AS PUNDITS DEBATE how much the Trump administration’s penalties have contributed to Venezuela’s economic crisis and as European governments move forward with a plan to trade with Iran in the face of U.S. sanctions reimposed on the Islamic Republic, it’s time for some calm and straight talk about sanctions.
People who oppose putatively humanitarian military interventions are frequently charged with supporting genocidal tyrants. In the same way, people who oppose sanctions on disfavored regimes are often criticized as apologists for those regimes. Each charge is a non sequitur.
Suppose the American government sought to impose a general trade embargo on Bozarkia, a (fictional) country with a disturbing human rights record. No doubt some people would oppose the move because they happened to like the regime. But there would be good reasons to oppose sanctions on Bozarkia even if we found little or nothing to like about its government.
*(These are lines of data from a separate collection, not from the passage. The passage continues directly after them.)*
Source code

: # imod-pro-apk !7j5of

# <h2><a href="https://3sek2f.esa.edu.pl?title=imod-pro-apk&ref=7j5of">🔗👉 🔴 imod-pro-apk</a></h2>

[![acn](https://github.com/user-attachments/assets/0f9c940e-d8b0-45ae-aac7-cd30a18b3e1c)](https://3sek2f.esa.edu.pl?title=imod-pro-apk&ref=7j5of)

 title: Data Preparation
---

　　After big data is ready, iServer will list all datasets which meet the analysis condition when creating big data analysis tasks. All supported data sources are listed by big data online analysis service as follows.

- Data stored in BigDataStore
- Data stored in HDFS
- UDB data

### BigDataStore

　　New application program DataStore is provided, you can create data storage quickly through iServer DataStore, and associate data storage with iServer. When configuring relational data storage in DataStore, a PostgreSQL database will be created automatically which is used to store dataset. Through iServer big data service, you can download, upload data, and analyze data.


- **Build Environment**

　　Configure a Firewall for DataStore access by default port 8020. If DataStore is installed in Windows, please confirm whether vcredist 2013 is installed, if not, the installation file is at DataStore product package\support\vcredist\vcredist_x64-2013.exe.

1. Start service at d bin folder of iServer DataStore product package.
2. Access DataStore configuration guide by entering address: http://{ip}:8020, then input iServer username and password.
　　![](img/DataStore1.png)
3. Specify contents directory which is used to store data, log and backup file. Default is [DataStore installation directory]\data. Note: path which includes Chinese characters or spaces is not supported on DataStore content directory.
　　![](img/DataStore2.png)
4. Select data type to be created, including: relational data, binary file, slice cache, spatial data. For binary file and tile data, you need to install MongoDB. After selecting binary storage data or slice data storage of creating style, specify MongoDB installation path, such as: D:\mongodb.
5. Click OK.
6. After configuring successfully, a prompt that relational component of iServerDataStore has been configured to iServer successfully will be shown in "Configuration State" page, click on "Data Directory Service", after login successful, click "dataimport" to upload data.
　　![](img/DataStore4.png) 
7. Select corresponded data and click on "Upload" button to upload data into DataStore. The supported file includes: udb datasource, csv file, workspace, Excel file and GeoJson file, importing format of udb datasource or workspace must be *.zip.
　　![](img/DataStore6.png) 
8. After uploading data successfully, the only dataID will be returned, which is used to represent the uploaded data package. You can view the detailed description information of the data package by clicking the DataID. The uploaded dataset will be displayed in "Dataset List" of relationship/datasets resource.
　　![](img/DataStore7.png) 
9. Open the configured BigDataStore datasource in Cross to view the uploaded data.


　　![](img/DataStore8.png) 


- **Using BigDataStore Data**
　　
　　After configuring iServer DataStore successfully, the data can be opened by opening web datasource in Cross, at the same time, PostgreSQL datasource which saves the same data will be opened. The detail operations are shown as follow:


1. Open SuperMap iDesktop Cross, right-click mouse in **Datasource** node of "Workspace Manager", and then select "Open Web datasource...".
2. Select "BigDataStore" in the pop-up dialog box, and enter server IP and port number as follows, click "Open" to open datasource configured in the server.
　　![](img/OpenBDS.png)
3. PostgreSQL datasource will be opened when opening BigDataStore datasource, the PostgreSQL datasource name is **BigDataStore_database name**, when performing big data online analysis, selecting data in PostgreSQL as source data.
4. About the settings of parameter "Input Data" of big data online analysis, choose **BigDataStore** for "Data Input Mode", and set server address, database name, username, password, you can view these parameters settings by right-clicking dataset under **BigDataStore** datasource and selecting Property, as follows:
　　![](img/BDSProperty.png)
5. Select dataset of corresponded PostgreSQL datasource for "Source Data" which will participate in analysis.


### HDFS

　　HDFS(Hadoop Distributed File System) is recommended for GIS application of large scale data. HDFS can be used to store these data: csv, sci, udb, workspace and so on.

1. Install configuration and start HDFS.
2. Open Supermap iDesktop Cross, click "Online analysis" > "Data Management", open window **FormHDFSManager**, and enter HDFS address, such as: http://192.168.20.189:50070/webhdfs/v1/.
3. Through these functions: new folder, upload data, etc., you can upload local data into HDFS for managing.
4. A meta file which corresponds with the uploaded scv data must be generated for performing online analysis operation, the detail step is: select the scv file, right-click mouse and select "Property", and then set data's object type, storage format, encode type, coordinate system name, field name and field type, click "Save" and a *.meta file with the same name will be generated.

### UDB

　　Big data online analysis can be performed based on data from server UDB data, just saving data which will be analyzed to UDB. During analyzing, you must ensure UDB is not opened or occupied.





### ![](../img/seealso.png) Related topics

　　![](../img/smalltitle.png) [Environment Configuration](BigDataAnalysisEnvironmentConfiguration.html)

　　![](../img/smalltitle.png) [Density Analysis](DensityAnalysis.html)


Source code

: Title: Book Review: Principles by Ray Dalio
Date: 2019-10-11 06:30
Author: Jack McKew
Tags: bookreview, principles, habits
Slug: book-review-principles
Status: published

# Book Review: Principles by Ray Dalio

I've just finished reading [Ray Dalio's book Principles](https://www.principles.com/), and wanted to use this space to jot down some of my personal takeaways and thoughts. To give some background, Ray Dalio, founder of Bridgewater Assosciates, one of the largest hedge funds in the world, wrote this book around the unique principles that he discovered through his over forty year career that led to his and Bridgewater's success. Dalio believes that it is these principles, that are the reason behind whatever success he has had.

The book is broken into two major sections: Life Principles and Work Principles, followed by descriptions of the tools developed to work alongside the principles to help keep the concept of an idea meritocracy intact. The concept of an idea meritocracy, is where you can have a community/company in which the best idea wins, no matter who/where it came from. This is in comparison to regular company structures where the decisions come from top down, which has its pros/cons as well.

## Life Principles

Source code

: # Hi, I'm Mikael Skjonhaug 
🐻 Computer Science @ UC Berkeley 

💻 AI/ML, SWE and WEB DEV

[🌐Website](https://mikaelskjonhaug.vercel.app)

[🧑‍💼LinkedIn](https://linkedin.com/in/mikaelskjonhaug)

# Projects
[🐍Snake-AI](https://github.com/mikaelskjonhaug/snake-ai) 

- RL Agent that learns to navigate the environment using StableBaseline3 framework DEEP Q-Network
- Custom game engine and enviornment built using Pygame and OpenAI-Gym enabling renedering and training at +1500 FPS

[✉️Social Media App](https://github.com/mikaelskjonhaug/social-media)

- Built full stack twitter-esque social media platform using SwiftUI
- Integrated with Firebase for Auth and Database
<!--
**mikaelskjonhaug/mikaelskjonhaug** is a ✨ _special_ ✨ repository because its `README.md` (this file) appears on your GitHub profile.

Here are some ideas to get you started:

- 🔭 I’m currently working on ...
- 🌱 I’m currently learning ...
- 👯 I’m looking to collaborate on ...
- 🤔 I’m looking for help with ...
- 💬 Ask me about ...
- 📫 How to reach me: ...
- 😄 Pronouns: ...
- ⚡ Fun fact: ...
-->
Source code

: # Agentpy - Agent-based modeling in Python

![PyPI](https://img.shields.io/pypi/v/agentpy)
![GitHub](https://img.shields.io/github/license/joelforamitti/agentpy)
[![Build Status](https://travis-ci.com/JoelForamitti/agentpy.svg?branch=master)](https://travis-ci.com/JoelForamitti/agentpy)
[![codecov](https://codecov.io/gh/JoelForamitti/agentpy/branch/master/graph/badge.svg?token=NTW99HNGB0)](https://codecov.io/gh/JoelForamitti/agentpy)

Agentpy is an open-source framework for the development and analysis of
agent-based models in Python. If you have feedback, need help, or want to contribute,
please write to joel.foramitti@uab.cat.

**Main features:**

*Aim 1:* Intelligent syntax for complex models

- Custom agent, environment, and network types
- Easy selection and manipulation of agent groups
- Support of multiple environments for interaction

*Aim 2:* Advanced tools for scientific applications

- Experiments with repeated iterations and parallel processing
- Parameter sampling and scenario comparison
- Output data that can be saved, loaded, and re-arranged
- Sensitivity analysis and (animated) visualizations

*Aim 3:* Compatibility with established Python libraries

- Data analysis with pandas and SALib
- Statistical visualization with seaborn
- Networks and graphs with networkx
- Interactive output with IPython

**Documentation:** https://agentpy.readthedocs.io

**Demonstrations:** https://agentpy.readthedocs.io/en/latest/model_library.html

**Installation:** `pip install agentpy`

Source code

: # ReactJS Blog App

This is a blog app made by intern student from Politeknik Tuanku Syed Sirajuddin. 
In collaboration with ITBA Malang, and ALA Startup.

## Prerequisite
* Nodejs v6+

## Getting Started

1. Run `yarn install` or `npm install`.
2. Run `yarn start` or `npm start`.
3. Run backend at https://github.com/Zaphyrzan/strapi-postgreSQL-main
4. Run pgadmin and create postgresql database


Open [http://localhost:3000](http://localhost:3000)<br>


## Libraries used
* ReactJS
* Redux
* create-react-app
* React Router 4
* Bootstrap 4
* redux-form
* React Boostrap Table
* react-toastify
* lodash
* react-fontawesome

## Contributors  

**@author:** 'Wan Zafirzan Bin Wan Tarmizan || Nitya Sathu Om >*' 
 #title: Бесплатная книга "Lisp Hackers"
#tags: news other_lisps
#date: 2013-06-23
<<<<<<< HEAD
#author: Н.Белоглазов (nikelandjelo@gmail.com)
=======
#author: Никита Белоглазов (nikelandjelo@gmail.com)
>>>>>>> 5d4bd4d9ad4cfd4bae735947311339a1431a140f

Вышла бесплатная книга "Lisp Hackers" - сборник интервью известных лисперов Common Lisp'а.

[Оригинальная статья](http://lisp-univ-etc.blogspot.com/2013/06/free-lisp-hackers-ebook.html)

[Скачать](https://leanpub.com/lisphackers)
SANCTIONS ARE BAD news for the same reasons trade barriers of all kinds are bad news. After all, they’re designed to impede particular commercial relationships. If robust property rights are human rights that hold consistently across borders, and if these rights matter—because they promote prosperity, safeguard autonomy, reduce conflict, and so forth— then sanctions are obviously problematic, because they interfere with people’s rights to use their property as they see fit.
An embargo on Americans’ trade with Bozarkia would impede Americans’ own property rights. It would involve the threat of force against the property and bodies of people who trade with that country. It would also, obviously, prevent Bozarkians from making unconstrained choices about the use of their property. For anyone who sees strong property rights as foundational to people’s abilities to pursue their own projects, the obvious property-rights violations effected by sanctions should be sufficient to rule them out.